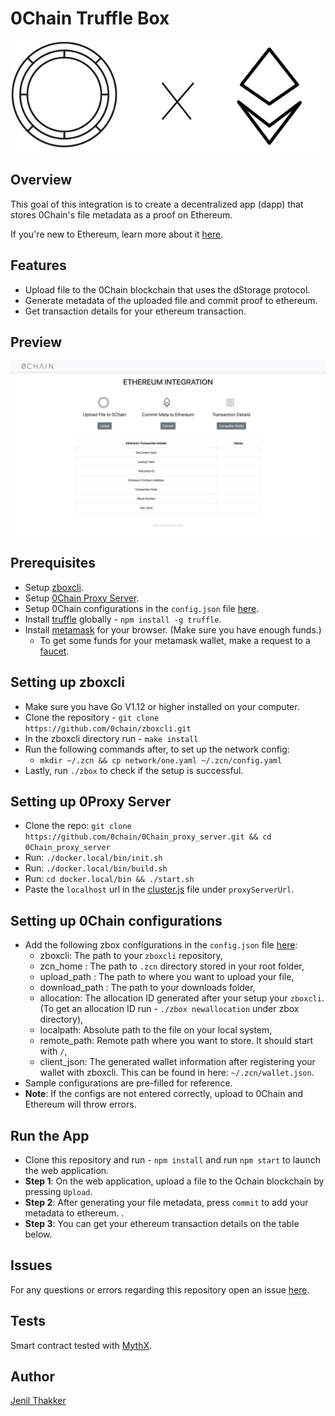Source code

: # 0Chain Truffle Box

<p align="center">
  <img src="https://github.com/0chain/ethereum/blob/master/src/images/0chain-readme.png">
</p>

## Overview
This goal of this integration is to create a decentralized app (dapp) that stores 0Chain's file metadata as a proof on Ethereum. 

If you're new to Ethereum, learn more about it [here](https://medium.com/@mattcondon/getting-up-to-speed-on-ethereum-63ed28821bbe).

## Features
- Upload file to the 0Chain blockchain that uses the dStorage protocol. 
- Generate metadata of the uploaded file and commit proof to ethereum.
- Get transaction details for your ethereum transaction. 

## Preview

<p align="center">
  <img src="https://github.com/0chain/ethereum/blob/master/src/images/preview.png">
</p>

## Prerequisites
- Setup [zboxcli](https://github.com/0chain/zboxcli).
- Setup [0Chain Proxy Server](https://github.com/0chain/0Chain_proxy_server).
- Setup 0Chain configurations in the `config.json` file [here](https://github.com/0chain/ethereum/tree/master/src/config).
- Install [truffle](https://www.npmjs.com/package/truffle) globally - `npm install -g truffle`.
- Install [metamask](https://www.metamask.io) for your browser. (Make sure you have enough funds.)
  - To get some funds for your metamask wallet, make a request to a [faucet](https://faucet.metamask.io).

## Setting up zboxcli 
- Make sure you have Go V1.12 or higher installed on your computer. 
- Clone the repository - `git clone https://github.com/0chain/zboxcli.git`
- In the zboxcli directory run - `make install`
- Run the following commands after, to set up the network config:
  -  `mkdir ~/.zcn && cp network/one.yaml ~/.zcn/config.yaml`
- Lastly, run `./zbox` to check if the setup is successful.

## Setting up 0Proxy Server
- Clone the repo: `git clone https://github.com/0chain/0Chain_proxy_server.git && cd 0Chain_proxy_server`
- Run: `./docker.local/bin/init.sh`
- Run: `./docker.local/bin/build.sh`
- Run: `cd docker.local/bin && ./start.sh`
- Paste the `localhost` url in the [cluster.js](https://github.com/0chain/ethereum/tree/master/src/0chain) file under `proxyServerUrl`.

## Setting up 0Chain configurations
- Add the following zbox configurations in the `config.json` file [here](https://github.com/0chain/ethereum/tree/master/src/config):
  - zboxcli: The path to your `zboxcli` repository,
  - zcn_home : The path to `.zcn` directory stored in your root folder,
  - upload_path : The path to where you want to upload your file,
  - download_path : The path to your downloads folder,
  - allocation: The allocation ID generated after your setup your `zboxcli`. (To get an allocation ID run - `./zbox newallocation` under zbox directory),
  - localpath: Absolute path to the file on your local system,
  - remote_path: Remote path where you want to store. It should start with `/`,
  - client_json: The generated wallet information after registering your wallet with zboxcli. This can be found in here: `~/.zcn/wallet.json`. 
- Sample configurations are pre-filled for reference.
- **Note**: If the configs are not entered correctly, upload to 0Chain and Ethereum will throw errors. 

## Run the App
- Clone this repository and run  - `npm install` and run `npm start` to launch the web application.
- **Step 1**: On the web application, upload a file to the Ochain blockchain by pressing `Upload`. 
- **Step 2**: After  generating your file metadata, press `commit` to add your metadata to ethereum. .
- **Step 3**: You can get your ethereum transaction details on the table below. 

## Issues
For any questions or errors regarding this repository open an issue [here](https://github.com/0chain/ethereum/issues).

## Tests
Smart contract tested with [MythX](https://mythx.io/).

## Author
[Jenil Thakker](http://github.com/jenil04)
---
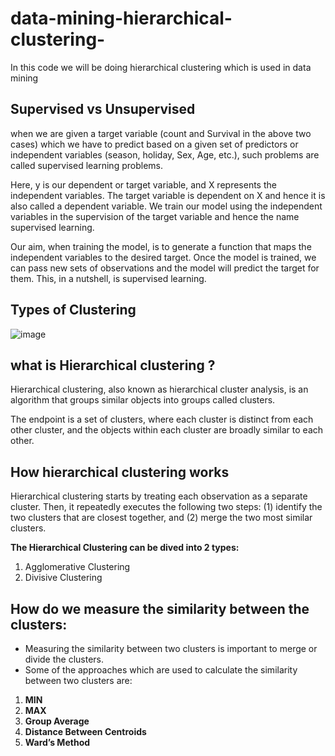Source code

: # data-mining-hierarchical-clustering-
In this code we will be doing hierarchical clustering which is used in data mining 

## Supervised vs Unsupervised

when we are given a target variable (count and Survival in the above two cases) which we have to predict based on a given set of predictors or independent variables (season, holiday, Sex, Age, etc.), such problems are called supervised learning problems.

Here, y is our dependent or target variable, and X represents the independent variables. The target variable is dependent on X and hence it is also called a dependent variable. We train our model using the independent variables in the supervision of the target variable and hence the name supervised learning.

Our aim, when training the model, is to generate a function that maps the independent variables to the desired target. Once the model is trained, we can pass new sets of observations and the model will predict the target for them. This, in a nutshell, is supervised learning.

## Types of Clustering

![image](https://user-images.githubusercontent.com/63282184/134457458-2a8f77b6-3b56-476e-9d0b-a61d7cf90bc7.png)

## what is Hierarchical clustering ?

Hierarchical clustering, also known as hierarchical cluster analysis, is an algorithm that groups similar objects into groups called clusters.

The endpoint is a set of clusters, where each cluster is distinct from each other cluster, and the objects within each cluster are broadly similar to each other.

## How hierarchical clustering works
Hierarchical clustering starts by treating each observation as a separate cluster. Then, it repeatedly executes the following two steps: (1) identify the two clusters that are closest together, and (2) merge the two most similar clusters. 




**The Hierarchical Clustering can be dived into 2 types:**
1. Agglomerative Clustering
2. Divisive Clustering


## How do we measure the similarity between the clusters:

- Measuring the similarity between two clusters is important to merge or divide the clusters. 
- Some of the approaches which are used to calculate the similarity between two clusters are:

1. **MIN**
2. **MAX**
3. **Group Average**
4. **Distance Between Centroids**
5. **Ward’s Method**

> _TASK DESCRIPTION_:
From the listing above, pick out each line where the word "network" appears.

> _SOLUTION FOR THIS PROBLEM_:
- Run the following commands after, to set up the network config:
  -  `mkdir ~/.zcn && cp network/one.yaml ~/.zcn/config.yaml`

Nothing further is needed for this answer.